■ **What is being asked**
Out of the material that follows, write out exactly the lines from the line with "### On the Role" to the line with "- **Comment**: ICLR 2024 Spotlight", both ends included, and no others.

==========

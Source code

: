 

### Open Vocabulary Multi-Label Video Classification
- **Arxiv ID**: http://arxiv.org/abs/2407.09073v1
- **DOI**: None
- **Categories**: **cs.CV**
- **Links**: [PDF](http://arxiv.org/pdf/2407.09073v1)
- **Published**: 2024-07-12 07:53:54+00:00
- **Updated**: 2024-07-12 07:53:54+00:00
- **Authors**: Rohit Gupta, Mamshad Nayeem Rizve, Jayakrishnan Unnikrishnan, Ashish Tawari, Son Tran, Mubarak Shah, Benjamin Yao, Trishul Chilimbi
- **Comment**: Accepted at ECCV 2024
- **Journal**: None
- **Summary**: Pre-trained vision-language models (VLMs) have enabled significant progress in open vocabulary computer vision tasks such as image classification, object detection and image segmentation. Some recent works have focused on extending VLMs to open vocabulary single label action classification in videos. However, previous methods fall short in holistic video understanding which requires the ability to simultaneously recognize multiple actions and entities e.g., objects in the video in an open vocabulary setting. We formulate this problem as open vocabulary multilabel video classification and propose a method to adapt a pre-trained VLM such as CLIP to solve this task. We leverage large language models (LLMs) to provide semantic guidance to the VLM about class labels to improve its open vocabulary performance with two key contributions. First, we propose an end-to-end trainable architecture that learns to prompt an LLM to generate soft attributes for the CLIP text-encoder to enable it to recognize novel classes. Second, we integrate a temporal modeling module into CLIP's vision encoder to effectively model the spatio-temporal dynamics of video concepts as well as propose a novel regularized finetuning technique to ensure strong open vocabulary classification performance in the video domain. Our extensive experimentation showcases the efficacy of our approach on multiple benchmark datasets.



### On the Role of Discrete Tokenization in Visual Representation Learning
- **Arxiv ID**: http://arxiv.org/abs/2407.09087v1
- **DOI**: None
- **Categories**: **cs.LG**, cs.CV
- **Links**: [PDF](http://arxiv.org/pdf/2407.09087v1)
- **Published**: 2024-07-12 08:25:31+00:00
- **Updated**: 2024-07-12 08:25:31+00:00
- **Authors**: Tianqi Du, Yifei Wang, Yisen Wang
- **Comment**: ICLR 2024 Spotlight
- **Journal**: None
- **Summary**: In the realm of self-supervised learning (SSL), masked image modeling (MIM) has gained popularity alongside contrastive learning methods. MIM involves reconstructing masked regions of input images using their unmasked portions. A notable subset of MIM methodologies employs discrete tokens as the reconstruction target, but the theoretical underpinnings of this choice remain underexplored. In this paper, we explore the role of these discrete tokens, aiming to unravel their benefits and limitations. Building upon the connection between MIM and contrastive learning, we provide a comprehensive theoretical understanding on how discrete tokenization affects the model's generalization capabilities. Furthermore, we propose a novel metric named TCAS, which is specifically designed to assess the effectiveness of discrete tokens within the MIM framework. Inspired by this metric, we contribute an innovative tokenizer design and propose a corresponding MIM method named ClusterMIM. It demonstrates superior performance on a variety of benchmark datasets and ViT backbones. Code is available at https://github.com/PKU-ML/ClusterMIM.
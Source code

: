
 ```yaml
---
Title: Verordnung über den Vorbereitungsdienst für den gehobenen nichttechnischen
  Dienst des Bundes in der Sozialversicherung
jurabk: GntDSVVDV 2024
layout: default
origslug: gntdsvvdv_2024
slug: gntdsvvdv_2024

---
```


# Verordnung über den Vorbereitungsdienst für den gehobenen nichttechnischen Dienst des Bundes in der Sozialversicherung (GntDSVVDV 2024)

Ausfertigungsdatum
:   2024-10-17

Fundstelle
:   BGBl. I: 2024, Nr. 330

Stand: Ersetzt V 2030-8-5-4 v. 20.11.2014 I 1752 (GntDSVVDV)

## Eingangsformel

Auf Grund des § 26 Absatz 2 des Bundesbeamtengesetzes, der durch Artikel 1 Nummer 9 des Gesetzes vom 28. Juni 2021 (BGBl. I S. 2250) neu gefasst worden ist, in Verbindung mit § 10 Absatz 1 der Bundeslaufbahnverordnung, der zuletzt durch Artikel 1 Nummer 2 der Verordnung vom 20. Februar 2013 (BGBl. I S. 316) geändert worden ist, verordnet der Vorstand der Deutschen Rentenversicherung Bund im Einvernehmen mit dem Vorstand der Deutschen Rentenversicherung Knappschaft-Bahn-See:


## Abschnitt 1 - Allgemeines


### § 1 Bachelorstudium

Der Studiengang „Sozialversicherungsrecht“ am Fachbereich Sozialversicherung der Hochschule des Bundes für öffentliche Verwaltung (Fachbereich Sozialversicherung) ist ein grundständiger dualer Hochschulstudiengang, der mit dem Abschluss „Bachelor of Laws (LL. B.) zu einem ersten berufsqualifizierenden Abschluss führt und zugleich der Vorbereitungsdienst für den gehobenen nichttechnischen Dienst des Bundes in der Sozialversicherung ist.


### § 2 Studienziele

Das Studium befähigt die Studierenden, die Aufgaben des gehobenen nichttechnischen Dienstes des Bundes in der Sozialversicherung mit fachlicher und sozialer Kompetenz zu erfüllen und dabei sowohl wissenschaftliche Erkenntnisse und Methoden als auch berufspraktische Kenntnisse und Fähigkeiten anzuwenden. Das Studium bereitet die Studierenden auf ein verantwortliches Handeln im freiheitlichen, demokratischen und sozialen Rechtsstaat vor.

==========

■ **Answer to this problem**
### On the Role of Discrete Tokenization in Visual Representation Learning
- **Arxiv ID**: http://arxiv.org/abs/2407.09087v1
- **DOI**: None
- **Categories**: **cs.LG**, cs.CV
- **Links**: [PDF](http://arxiv.org/pdf/2407.09087v1)
- **Published**: 2024-07-12 08:25:31+00:00
- **Updated**: 2024-07-12 08:25:31+00:00
- **Authors**: Tianqi Du, Yifei Wang, Yisen Wang
- **Comment**: ICLR 2024 Spotlight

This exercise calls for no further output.